Single by Imagination

from the album In the Heat of the Night
- Released: 19 February 1982
- Genre: Post-disco; R&B; funk;
- Length: 8:12 (12" version); 6:27 (album version); 3:55 (single version);
- Label: R&B; MCA (US);
- Songwriters: Steve Jolley; Tony Swain; Ashley Ingram; Leee John;
- Producers: Jolley & Swain

Imagination singles chronology
| "Flashback" (1981) | "Just an Illusion" (1982) | "Music and Lights" (1982) |

Audio video
- "Just an Illusion" on YouTube

= Just an Illusion =

1982 song by Imagination

"Just an Illusion" is a song by the British trio Imagination. Co-written by Steve Jolley, Tony Swain, Ashley Ingram and Leee John, the song was a major European hit, peaking at number 2 in the group's native UK. In the United States, "Just an Illusion" went to number 27 on the Hot R&B/Hip-Hop Songs.
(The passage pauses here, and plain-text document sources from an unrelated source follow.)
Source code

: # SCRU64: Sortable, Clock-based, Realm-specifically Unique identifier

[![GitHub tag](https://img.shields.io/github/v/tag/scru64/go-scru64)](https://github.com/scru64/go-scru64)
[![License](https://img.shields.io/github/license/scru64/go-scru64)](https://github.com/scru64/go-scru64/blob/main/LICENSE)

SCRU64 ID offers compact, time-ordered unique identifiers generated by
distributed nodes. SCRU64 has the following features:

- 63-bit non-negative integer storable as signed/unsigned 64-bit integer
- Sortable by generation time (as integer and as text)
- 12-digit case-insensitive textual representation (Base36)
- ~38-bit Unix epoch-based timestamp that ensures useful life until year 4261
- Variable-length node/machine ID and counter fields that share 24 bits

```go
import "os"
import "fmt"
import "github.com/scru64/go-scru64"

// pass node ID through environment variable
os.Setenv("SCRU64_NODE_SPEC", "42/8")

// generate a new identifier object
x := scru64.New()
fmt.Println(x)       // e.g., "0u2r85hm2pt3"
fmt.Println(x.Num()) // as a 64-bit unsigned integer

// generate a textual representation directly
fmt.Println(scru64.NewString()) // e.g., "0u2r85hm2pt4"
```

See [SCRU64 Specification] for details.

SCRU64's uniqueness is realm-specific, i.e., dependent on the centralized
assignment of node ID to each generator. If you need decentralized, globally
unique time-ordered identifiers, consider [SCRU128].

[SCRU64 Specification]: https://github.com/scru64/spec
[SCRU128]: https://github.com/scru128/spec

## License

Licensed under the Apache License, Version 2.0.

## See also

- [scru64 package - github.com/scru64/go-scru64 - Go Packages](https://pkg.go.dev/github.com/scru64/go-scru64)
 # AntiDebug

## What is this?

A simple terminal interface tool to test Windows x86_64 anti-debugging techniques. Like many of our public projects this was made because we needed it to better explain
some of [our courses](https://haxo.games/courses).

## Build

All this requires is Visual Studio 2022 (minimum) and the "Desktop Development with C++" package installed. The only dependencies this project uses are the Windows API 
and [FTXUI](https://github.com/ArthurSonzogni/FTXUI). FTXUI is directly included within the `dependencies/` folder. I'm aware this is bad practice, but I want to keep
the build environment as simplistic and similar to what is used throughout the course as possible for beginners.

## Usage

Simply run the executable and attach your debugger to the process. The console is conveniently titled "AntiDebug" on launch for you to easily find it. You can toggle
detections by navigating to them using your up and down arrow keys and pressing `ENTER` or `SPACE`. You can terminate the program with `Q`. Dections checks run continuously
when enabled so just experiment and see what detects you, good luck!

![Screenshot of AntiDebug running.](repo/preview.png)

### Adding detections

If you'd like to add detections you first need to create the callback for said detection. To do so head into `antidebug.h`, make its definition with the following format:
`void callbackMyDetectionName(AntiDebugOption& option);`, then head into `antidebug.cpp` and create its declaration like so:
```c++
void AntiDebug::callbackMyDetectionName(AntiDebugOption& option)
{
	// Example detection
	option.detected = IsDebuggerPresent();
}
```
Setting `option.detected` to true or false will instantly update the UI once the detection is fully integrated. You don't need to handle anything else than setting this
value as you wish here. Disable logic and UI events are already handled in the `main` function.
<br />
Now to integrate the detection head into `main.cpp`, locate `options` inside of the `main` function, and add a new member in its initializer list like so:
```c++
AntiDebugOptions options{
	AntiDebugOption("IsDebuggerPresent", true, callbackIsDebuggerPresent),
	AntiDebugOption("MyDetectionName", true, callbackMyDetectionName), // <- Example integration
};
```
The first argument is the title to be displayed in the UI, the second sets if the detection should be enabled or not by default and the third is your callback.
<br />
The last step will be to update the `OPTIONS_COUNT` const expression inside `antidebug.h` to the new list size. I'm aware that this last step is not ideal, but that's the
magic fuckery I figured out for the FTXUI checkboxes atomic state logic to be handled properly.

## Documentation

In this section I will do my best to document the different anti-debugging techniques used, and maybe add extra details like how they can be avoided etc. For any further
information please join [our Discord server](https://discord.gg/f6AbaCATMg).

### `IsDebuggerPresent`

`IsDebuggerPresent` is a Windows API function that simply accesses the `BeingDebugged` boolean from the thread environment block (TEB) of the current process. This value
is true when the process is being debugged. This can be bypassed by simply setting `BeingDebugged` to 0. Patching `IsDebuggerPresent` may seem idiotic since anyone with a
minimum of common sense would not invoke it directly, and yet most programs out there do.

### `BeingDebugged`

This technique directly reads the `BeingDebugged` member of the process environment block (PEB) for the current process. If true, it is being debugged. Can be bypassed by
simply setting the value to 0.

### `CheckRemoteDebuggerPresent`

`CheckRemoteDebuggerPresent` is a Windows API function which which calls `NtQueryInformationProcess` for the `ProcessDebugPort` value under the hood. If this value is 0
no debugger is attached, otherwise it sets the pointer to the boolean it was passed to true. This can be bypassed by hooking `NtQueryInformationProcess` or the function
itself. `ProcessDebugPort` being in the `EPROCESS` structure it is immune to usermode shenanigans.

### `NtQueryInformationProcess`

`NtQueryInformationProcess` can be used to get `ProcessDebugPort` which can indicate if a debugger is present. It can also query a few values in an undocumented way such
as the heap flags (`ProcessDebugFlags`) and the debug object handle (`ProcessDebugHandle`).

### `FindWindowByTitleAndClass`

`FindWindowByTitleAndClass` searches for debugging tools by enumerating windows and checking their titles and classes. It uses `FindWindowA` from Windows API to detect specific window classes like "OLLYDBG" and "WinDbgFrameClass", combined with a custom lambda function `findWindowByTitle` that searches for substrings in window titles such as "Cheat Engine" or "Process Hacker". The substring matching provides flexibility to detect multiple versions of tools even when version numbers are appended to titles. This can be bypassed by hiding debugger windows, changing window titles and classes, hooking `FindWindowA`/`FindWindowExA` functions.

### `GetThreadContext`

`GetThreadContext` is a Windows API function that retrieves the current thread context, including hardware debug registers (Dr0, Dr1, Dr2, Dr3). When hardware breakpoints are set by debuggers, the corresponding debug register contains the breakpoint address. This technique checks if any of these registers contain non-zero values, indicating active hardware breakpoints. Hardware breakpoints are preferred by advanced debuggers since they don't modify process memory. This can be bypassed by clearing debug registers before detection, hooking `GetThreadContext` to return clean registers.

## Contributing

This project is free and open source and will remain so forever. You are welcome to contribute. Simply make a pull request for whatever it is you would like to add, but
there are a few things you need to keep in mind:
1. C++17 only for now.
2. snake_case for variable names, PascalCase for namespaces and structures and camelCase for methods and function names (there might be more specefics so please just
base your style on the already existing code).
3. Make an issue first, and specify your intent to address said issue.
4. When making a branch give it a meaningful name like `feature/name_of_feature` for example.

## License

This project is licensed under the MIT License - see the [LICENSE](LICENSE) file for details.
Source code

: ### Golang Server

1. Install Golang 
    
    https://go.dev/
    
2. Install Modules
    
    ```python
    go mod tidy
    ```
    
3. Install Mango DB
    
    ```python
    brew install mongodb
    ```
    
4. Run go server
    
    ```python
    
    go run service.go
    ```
The song also peaked at number 15 on the dance charts.

==Track listing==
7" single
1. "Just an Illusion" – 3:55
2. "Just an Illusion" (Instrumental) – 3:40

==Chart performance==
===Weekly charts===

| Chart (1982) | Peak position |
|---|---|
| Australian (Kent Music Report) | 64 |
| Austria (Ö3 Austria Top 40) | 6 |
| Belgium (Ultratop 50 Flanders) | 9 |
| France (IFOP) | 3 |
| Ireland (IRMA) | 8 |
| Italy (FIMI) | 2 |
| Netherlands (Dutch Top 40) | 8 |
| Netherlands (Single Top 100) | 12 |
| Norway (VG-lista) | 5 |
| South Africa (Springbok Radio) | 3 |
| Spain (AFYVE) | 1 |
| Sweden (Sverigetopplistan) | 3 |
| Switzerland (Schweizer Hitparade) | 2 |
| UK Singles (OCC) | 2 |
| US Billboard Hot Black Singles | 27 |
| US Billboard Hot Dance Club Play | 15 |
| West Germany (GfK) | 7 |

===Year-end charts===

| Chart (1982) | Position |
|---|---|
| Belgium (Ultratop 50 Flanders) | 65 |
| France (IFOP) | 7 |
| Netherlands (Dutch Top 40) | 87 |
| Netherlands (Single Top 100) | 83 |
| South Africa (Springbok Radio) | 9 |
| UK (OCC) | 25 |

===Certifications and sales===

| Region | Certification | Certified units/sales |
| France (SNEP) | Gold | 500,000^{*} |
| United Kingdom (BPI) | Silver | 250,000^{^} |
^{*} Sales figures based on certification alone. ^{^} Shipments figures based on certification alone.

==Samples==
"Get Your Number", co-written by Mariah Carey, Jermaine Dupri, Johntá Austin, and Bryan-Michael Cox and recorded by Carey on her album The Emancipation of Mimi (2005), samples the song.

On the live telecasts of the PBA Tour on USA Network from 1982 to 1984, the instrumental track was used as background music during the in-between round segments.